- Region: Zambezi Region
- Population: 14,518
- Major settlements: Kabbe
- Area: 1,183 km²

Current constituency

= Kabbe North =

Electoral constituency in Namibia's Zambezi Region

Kabbe North constituency (red) in the Zambezi Region

Kabbe North is a constituency in Namibia's Zambezi Region. The administrative centre of the constituency is the settlement of Kabbe, situated 53 kilometres south-east of the region's capital, Katima Mulilo. It had a population of 14,518 in 2011 and 3,916 registered voters in 2020.

Kabbe North covers an area of 1,183 km^{2}. The constituency has three clinics and 11 schools.
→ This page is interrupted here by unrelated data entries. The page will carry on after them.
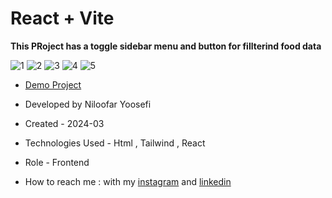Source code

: # React + Vite

**This PRoject has a toggle sidebar menu and button for fillterind food data**

![1](https://github.com/user-attachments/assets/1ba2e70d-4865-487a-b2f8-712b269602e5)
![2](https://github.com/user-attachments/assets/5c244732-a046-431a-983d-522c27638f0d)
![3](https://github.com/user-attachments/assets/2d47137a-7b3d-4709-bd9c-0c97ee829904)
![4](https://github.com/user-attachments/assets/c463c13a-8d1c-4128-8452-a93b18243ce9)
![5](https://github.com/user-attachments/assets/32492ecd-d0c0-46c2-8abc-4399332ec818)

- [Demo Project](https://food-five-phi.vercel.app/)

- Developed by Niloofar Yoosefi

- Created - 2024-03

- Technologies Used - Html , Tailwind , React


- Role - Frontend

- How to reach me : with my [instagram](https://github.com/niloufar-yousefi) and [linkedin](https://www.linkedin.com/in/niloofar-yoosefikhorram-242742143/)
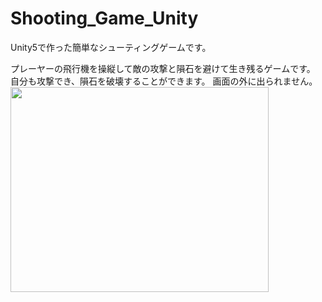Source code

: # Shooting_Game_Unity

Unity5で作った簡単なシューティングゲームです。

プレーヤーの飛行機を操縦して敵の攻撃と隕石を避けて生き残るゲームです。
自分も攻撃でき、隕石を破壊することができます。
画面の外に出られません。<br>
<img src="https://bktz8w.bn1302.livefilestore.com/y4mmAJf0GPsxa6VSfx6dksumse96Th_eWGmE5IF8XY7XmK-bnybgyY_xbvUNwlxjUZkHWoiMkfigtoJbsmjKUfX4SumBE3UIlHF9cZzgW1eqSYHXTcfc0rldjk3GOWNja_HYie3QzcA6asg_ec3cpNa2938zc-hlOZuRKEQparQqD6kFD1wBCQSq1M_IlrpAfjBnlxkcAXy36KdVsRGdt2WgQ?width=413&height=328&cropmode=none" width="413" height="328" />
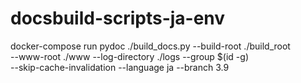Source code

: # docsbuild-scripts-ja-env


docker-compose run pydoc ./build_docs.py --build-root ./build_root \
--www-root ./www --log-directory ./logs --group $(id -g) \
--skip-cache-invalidation --language ja --branch 3.9

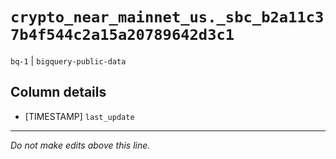 # `crypto_near_mainnet_us._sbc_b2a11c37b4f544c2a15a20789642d3c1`
`bq-1` | `bigquery-public-data`

## Column details
* [TIMESTAMP] `last_update`

-------------------------------------------------------------------------------
*Do not make edits above this line.*

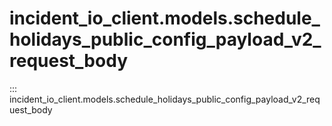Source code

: # incident_io_client.models.schedule_holidays_public_config_payload_v2_request_body

::: incident_io_client.models.schedule_holidays_public_config_payload_v2_request_body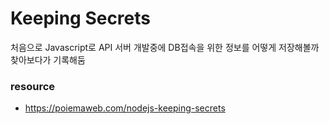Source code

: # Keeping Secrets

처음으로 Javascript로 API 서버 개발중에 DB접속을 위한 정보를 어떻게 저장해볼까 찾아보다가 기록해둠

### resource
- https://poiemaweb.com/nodejs-keeping-secrets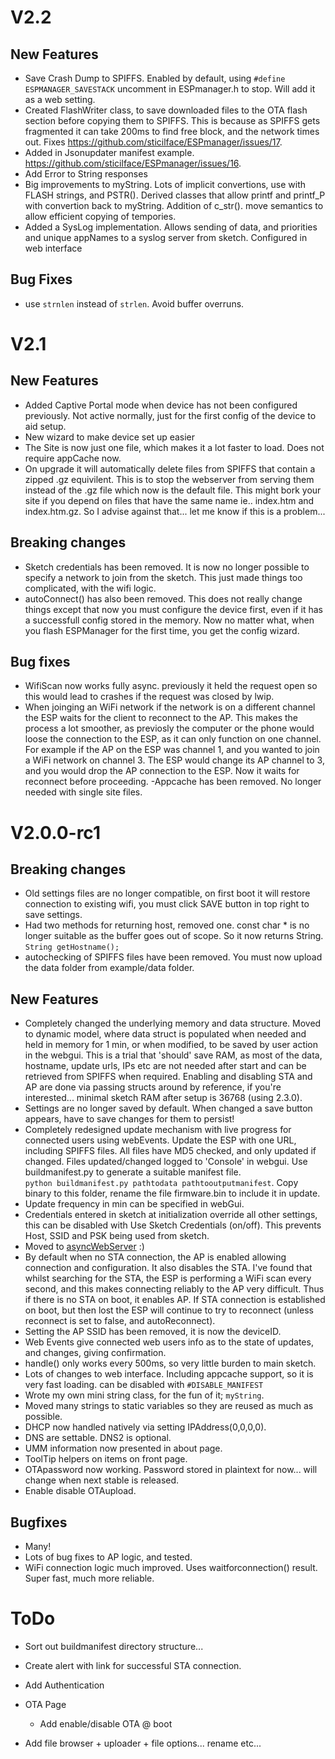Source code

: # V2.2
## New Features
- Save Crash Dump to SPIFFS.  Enabled by default, using `#define ESPMANAGER_SAVESTACK` uncomment in ESPmanager.h to stop. Will add it as a web setting. 
- Created FlashWriter class, to save downloaded files to the OTA flash section before copying them to SPIFFS.  This is because as SPIFFS gets fragmented it can take 200ms to find free block, and the network times out.  Fixes https://github.com/sticilface/ESPmanager/issues/17.
- Added in Jsonupdater manifest example. https://github.com/sticilface/ESPmanager/issues/16.
- Add Error to String responses
- Big improvements to myString.  Lots of implicit convertions, use with FLASH strings, and PSTR(). Derived classes that allow printf and printf_P with convertion back to myString.  Addition of c_str(). move semantics to allow efficient copying of tempories. 
- Added a SysLog implementation.  Allows sending of data, and priorities and unique appNames to a syslog server from sketch.  Configured in web interface

## Bug Fixes
-  use `strnlen` instead of `strlen`.  Avoid buffer overruns. 



# V2.1

## New Features
- Added Captive Portal mode when device has not been configured previously.  Not active normally, just for the first config of the device to aid setup.
- New wizard to make device set up easier
- The Site is now just one file, which makes it a lot faster to load.  Does not require appCache now. 
- On upgrade it will automatically delete files from SPIFFS that contain a zipped .gz equivilent.  This is to stop the webserver from serving them instead of the .gz file which now is the default file.  This might bork your site if you depend on files that have the same name ie.. index.htm and index.htm.gz.  So I advise against that... let me know if this is a problem...

## Breaking changes
- Sketch credentials has been removed.  It is now no longer possible to specify a network to join from the sketch.  This just made things too complicated, with the wifi logic.
- autoConnect() has also been removed.  This does not really change things except that now you must configure the device first, even if it has a successfull config stored in the memory.  Now no matter what, when you flash ESPManager for the first time, you get the config wizard. 

## Bug fixes
- WifiScan now works fully async.  previously it held the request open so this would lead to crashes if the request was closed by lwip. 
- When joinging an WiFi network if the network is on a different channel the ESP waits for the client to reconnect to the AP.  This makes the process a lot smoother, as previosly the computer or the phone would loose the connection to the ESP, as it can only function on one channel.  For example if the AP on the ESP was channel 1, and you wanted to join a WiFi network on channel 3.  The ESP would change its AP channel to 3, and you would drop the AP connection to the ESP.  Now it waits for reconnect before proceeding. 
-Appcache has been removed.  No longer needed with single site files. 



# V2.0.0-rc1

## Breaking changes
- Old settings files are no longer compatible, on first boot it will restore connection to existing wifi, you must click SAVE button in top right to save settings.
- Had two methods for returning host, removed one.  const char * is no longer suitable as the buffer goes out of scope. So it now returns String. `String getHostname();`
- autochecking of SPIFFS files have been removed.  You must now upload the data folder from example/data folder. 

## New Features
- Completely changed the underlying memory and data structure.  Moved to dynamic model, where data struct is populated when needed and held in memory for 1 min, or when modified, to be saved by user action in the webgui.  This is a trial that 'should' save RAM, as most of the data, hostname, update urls, IPs etc are  not needed after start and can be retrieved from SPIFFS when required.  Enabling and disabling STA and AP are done via passing structs around by reference, if you're interested... minimal sketch RAM after setup is 36768 (using 2.3.0).
- Settings are no longer saved by default.  When changed a save button appears, have to save changes for them to persist!
- Completely redesigned update mechanism with live progress for connected users using webEvents. Update the ESP with one URL, including SPIFFS files.  All files have MD5 checked, and only updated if changed.  Files updated/changed logged to 'Console' in webgui. Use buildmanifest.py to generate a suitable manifest file.  
`python buildmanifest.py pathtodata pathtooutputmanifest`.  Copy binary to this folder, rename the file firmware.bin to include it in update.
- Update frequency in min can be specified in webGui.
- Credentials entered in sketch at initialization override all other settings, this can be disabled with Use Sketch Credentials (on/off).  This prevents Host, SSID and PSK being used from sketch.    
- Moved to [asyncWebServer](https://github.com/me-no-dev/ESPAsyncWebServer) :)
- By default when no STA connection, the AP is enabled allowing connection and configuration. It also disables the STA.  I've found that whilst searching for the STA, the ESP is performing a WiFi scan every second, and this makes connecting reliably to the AP very difficult.  Thus if there is no STA on boot, it enables AP.  If STA connection is established on boot, but then lost the ESP will continue to try to reconnect (unless reconnect is set to false, and autoReconnect).
- Setting the AP SSID has been removed, it is now the deviceID.
- Web Events give connected web users info as to the state of updates, and changes, giving confirmation.
- handle() only works every 500ms, so very little burden to main sketch.
- Lots of changes to web interface. Including appcache support, so it is very fast loading. can be disabled with `#DISABLE_MANIFEST`
- Wrote my own mini string class, for the fun of it; `myString`.   
- Moved many strings to static variables so they are reused as much as possible.
- DHCP now handled natively via setting IPAddress(0,0,0,0).
- DNS are settable. DNS2 is optional.
- UMM information now presented in about page.
- ToolTip helpers on items on front page.
- OTApassword now working.  Password stored in plaintext for now... will change when next stable is released.
- Enable disable OTAupload.

## Bugfixes
- Many!
- Lots of bug fixes to AP logic, and tested.
- WiFi connection logic much improved.  Uses waitforconnection() result.  Super fast, much more reliable.

# ToDo

- Sort out buildmanifest directory structure... 

- Create alert with link for successful STA connection.
- Add Authentication

- OTA Page
  - Add enable/disable OTA @ boot

- Add file browser + uploader + file options... rename etc...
The constituency was created in August 2013 from the north-western part of Kabbe Constituency, following the Fourth Delimitation Commission of Namibia's recommendation to split Kabbe into a northern and a southern part in preparation for the 2014 general election.
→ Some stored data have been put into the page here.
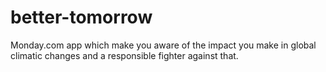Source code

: # better-tomorrow
Monday.com app which make you aware of the impact you make in global climatic changes and a responsible fighter against that.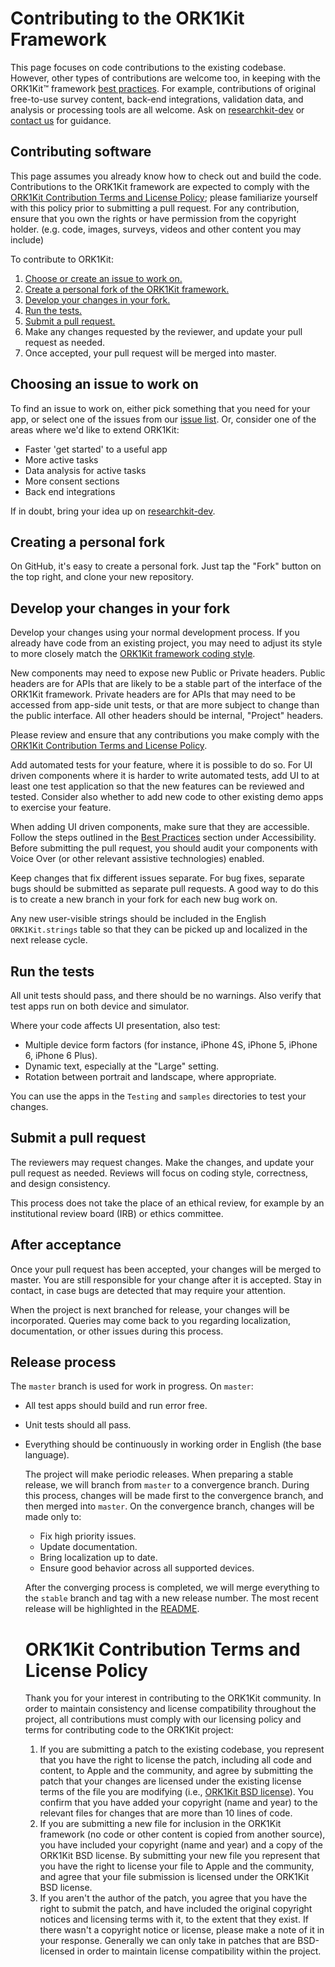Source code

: Contributing to the ORK1Kit Framework
===========================

This page focuses on code contributions to the existing
codebase. However, other types of contributions are welcome too, in
keeping with the ORK1Kit™ framework [best practices](../../wiki/best-practices). For example,
contributions of original free-to-use survey content, back-end integrations,
validation data, and analysis or processing tools are all welcome. Ask
on [researchkit-dev](https://lists.apple.com/mailman/listinfo/researchkit-dev) or [contact us](https://developer.apple.com/contact/researchkit/) for guidance.


Contributing software
---------------------

This page assumes you already know how to check out and build the
code. Contributions to the ORK1Kit framework are expected to comply with the
[ORK1Kit Contribution Terms and License Policy](#contribution); please familiarize yourself
with this policy prior to submitting a pull request. For any contribution, ensure that you own
the rights or have permission from the copyright holder.  (e.g. code, images, surveys, videos
and other content you may include)

To contribute to ORK1Kit:

1. [Choose or create an issue to work on.](#create)
2. [Create a personal fork of the ORK1Kit framework.](#fork)
3. [Develop your changes in your fork.](#develop)
4. [Run the tests.](#test)
5. [Submit a pull request.](#request)
6. Make any changes requested by the reviewer, and update your pull request as needed.
7. Once accepted, your pull request will be merged into master.

Choosing an issue to work on<a name="create"></a>
----------------------------

To find an issue to work on, either pick something that you need for
your app, or select one of the issues from our [issue list](../../issues). Or,
consider one of the areas where we'd like to extend ORK1Kit:

* Faster 'get started' to a useful app
* More active tasks
* Data analysis for active tasks
* More consent sections
* Back end integrations

If in doubt, bring your idea up on [researchkit-dev](https://lists.apple.com/mailman/listinfo/researchkit-dev).


Creating a personal fork<a name="fork"></a>
------------------------

On GitHub, it's easy to create a personal fork. Just tap the "Fork"
button on the top right, and clone your new repository.


Develop your changes in your fork<a name="develop"></a>
---------------------------------

Develop your changes using your normal development process. If you
already have code from an existing project, you may need to adjust its
style to more closely match the [ORK1Kit framework coding style](./docs-standalone/coding-style-guide.md).

New components may need to expose new Public or Private
headers. Public headers are for APIs that are likely to be a stable
part of the interface of the ORK1Kit framework. Private headers are for APIs that
may need to be accessed from app-side unit tests, or that are more
subject to change than the public interface. All other headers should
be internal, "Project" headers.

Please review and ensure that any contributions you make comply with
the [ORK1Kit Contribution Terms and License Policy](#contribution).

Add automated tests for your feature, where it is possible to do
so. For UI driven components where it is harder to write automated
tests, add UI to at least one test application so that the new
features can be reviewed and tested. Consider also whether to add new
code to other existing demo apps to exercise your feature.

When adding UI driven components, make sure that they are accessible. 
Follow the steps outlined in the [Best Practices](../../wiki/best-practices) 
section under Accessibility. Before submitting the pull request, you should 
audit your components with Voice Over (or other relevant assistive technologies) 
enabled.

Keep changes that fix different issues separate. For bug fixes,
separate bugs should be submitted as separate pull requests. A good
way to do this is to create a new branch in your fork for each new
bug work on.

Any new user-visible strings should be included in the English
`ORK1Kit.strings` table so that they can be picked up and
localized in the next release cycle.


Run the tests<a name="test"></a>
-------------

All unit tests should pass, and there should be no warnings. Also
verify that test apps run on both device and simulator.

Where your code affects UI presentation, also test:

* Multiple device form factors (for instance, iPhone 4S, iPhone 5, iPhone 6, iPhone 6 Plus).
* Dynamic text, especially at the "Large" setting.
* Rotation between portrait and landscape, where appropriate.

You can use the apps in the `Testing` and `samples` directories to
test your changes.

Submit a pull request<a name="request"></a>
---------------------

The reviewers may request changes. Make the changes, and update your
pull request as needed. Reviews will focus on coding style,
correctness, and design consistency.

This process does not take the place of an ethical review, for example
by an institutional review board (IRB) or ethics committee.

After acceptance<a name="after"></a>
----------------

Once your pull request has been accepted, your changes will be merged
to master. You are still responsible for your change after it is
accepted. Stay in contact, in case bugs are detected that may require
your attention.

When the project is next branched for release, your changes will be
incorporated. Queries may come back to you regarding localization,
documentation, or other issues during this process.




Release process
-----------------

The `master` branch is used for work in progress. On `master`:

* All test apps should build and run error free.
* Unit tests should all pass.
* Everything should be continuously in working order in English (the
  base language).

  The project will make periodic releases. When preparing a stable release, we
  will branch from `master` to a convergence branch. During this process,
  changes will be made first to the convergence branch, and then merged into
  `master`. On the convergence branch, changes will be made only to:

  * Fix high priority issues.
  * Update documentation.
  * Bring localization up to date.
  * Ensure good behavior across all supported devices.

  After the converging process is completed, we will merge everything to the
  `stable` branch and tag with a new release number. The most recent release
  will be highlighted in the [README](../..). 


  ORK1Kit Contribution Terms and License Policy<a name="contribution"></a>
  =======================================

  Thank you for your interest in contributing to the ORK1Kit
  community.  In order to maintain consistency and license compatibility
  throughout the project, all contributions must comply with our
  licensing policy and terms for contributing code to the ORK1Kit
  project:

  1.  If you are submitting a patch to the existing codebase, you
  represent that you have the right to license the patch, including 
  all code and content, to Apple and the community, and agree by 
  submitting the patch that your changes are
  licensed under the existing license terms of the file you are
  modifying (i.e., [ORK1Kit BSD license](LICENSE)).
  You confirm that you have added your copyright (name and year) to 
  the relevant files for changes that are more than 10 lines of code.
  2.  If you are submitting a new file for inclusion in the ORK1Kit 
  framework (no code or other content is copied from another source), you 
  have included your copyright (name and year) and a copy of the ORK1Kit 
  BSD license. By submitting your new file you represent that you have the 
  right to license your file to Apple and the community, and agree that your 
  file submission is licensed under the ORK1Kit BSD license.
  3.  If you aren't the author of the patch, you agree that you have 
  the right to submit the patch, and have included the original copyright 
  notices and licensing terms with it, to the extent that they exist. 
  If there wasn't a copyright notice or license, please make a note of it 
  in your response. Generally we can only take in patches that are 
  BSD-licensed in order to maintain license compatibility within the project.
Luhonono belongs to Kabbe North constituency.

==Politics==
The 2015 regional election was won by Peter Mwala (SWAPO) with 1,487 votes, followed by Calvin Ngandi Ngandi of the Rally for Democracy and Progress (RDP) with 63 votes. The 2020 regional election was also won by SWAPO. Its candidate Bernard Kamwi Sisamu became councillor with 1,116 votes, ahead of Joseph Likando Matali of the Independent Patriots for Change (IPC, an opposition party formed in August 2020) with 292 votes and Cooks Mukuwa Muyoba of the Popular Democratic Movement (PDM) with 136 votes.